"Tidak, aku hanya membuat beberapa makanan dan Ratatouille ini," jawab Grahita yang memilih mengambil steak.

"Jangan terlalu formal, Ndi. Kalau kamu nyaman pakai sendok, pake sendok saja," ucapnya lagi pada Gandhi yang tampak masih tak terbiasa dengan semuanya.

Grahita mengambil sendok dan memilih menyingkirkan steak yang hendak ia makan. Ia memilih sop merah yang sempat ia buat tadi.

Grahita juga mengambilkan Ghandi sop merah. Gadis itu juga tersenyum pada Gandhi yang terlihat kikuk.

Sementara itu, Tuan Soeroso memakan makan malamnya dengan tenang dan sesekali menatap interaksi dua anak muda di depannya itu.

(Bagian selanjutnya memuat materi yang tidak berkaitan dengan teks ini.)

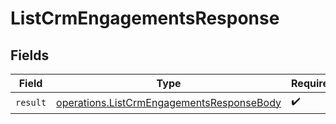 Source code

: # ListCrmEngagementsResponse


## Fields

| Field                                                                                                  | Type                                                                                                   | Required                                                                                               | Description                                                                                            |
| ------------------------------------------------------------------------------------------------------ | ------------------------------------------------------------------------------------------------------ | ------------------------------------------------------------------------------------------------------ | ------------------------------------------------------------------------------------------------------ |
| `result`                                                                                               | [operations.ListCrmEngagementsResponseBody](../../models/operations/listcrmengagementsresponsebody.md) | :heavy_check_mark:                                                                                     | N/A                                                                                                    | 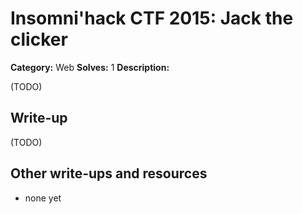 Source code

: # Insomni'hack CTF 2015: Jack the clicker

**Category:** Web
**Solves:** 1
**Description:** 

(TODO)

## Write-up

(TODO)

## Other write-ups and resources

* none yet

Tak jarang senyum kecil terbit di bibirnya walaupun terlihat samar.

"Kamu coba dulu deh Ratatouille ini, Ndi, dan katakan apakah enak atau justru aneh. Semoga tidak mengecewakan."

Gandhi yang sudah memakan sop merahnya lalu beralih pada Ratatouille yang sudah diambilkan Grahita tadi. Ia agak aneh dengan makanan itu, namun ia juga penasaran.

Gandhi menyendokkan Ratatouille itu ke dalam mulutnya dan merasakan makanan yang dibuat oleh Grahita.

"Gimana?"

Gandhi langsung tersenyum dan mengacungkan dua jempolnya. "Enak, enak banget malahan. Tidak seburuk yang aku bayangkan ternyata."

Grahita tersenyum dan senang. Ia lega Gandhi menyukainya. Hal ini mengingat laki-laki itu yang tak begitu suka dengan makanan barat.

"Eyang mau makan apa lagi?"

Gandhi tersenyum dalam hati ketika gadis itu peduli dengan orang  sekitarnya. Grahita sekarang lebih terlihat ceria dan bersahabat tentunya. Gadis itu juga peduli dan tampak lebih hangat. Gandhi merasa beruntung melihat momen ini.

Makan malam selesai. Tuan Soeroso memilih pamit karena harus menyelesaikan pekerjaannya. Laki-laki itu juga kembali mengucapkan terima kasih pada Gandhi karena sudah banyak membantu Grahita dalam kasus kemarin.

Kini tinggal mereka berdua. Grahita masih sibuk dengan makanannya. Gadis itu bahkan terlihat lahap memakan makanan yang ada.

"Belum kenyang?"

Grahita mendongak. Ia tersenyum kikuk pada Gandhi. Seketika laki-laki itu diliputi rasa bersalah. Seharusnya ia tak mengingatkanya tadi. Biarlah Grahita makan sepuasnya.

"Emm maksudku, kamu makan saja tidak apa-apa," ucap Gandhi dengan cepat kemudian.

Grahita yang melihat wajah panik Gandhi seketika tertawa kecil. Ia tak menyangka jika respon laki-laki itu akan seperti itu.

"Kamu lucu, Ndi. Aku sama sekali nggak tersinggung. Aku memang ingin makan banyak. Aku kemarin kehilangan banyak berat badan. Semoga dengan makan banyak, aku bisa menaikkannya lagi," tukasnya ringan.

Gandhi mengerutkan dahinya, "Jadi kamu menaikkan berat badan karena ucapan orang lain atau ada hal lain?"

"Beberapa masukkan mengatakan demikian."

"Jadi karena orang lain?"

"Bisa jadi. Aku juga sadar kalau aku terlalu kurus," sahut Grahita ringan.

Gandhi tersenyum tipis. Tak tahu mengapa ia bahagia hanya melihat hal ini. Apalagi melihat Grahita dengan aura yang lebih positif.

"Tapi jika ucapan orang lain membuatmu tak nyaman, kamu boleh tidak mengikutinya."

Ucapan Gandhi langsung menghentikan gerakan mengunyah Grahita. Lalu gadis itu memutuskan untuk menelannya sebelum menyahut ucapan Gandhi barusan.

"Menurutku, terkadang kita harus mendengarkan orang lain jika itu untuk kebaikan kita. Tetapi, aku juga tahu jika menjadi yourself itu penting. Namun kali ini aku memang setuju ketika orang-orang mengatakan aku lebih kurus. Jadinya aku ingin memperbaiki apa yang dibutuhkan oleh tubuhku. Aku begini juga bukan karena orang lain, tetapi juga untuk diriku dan kebaikanku."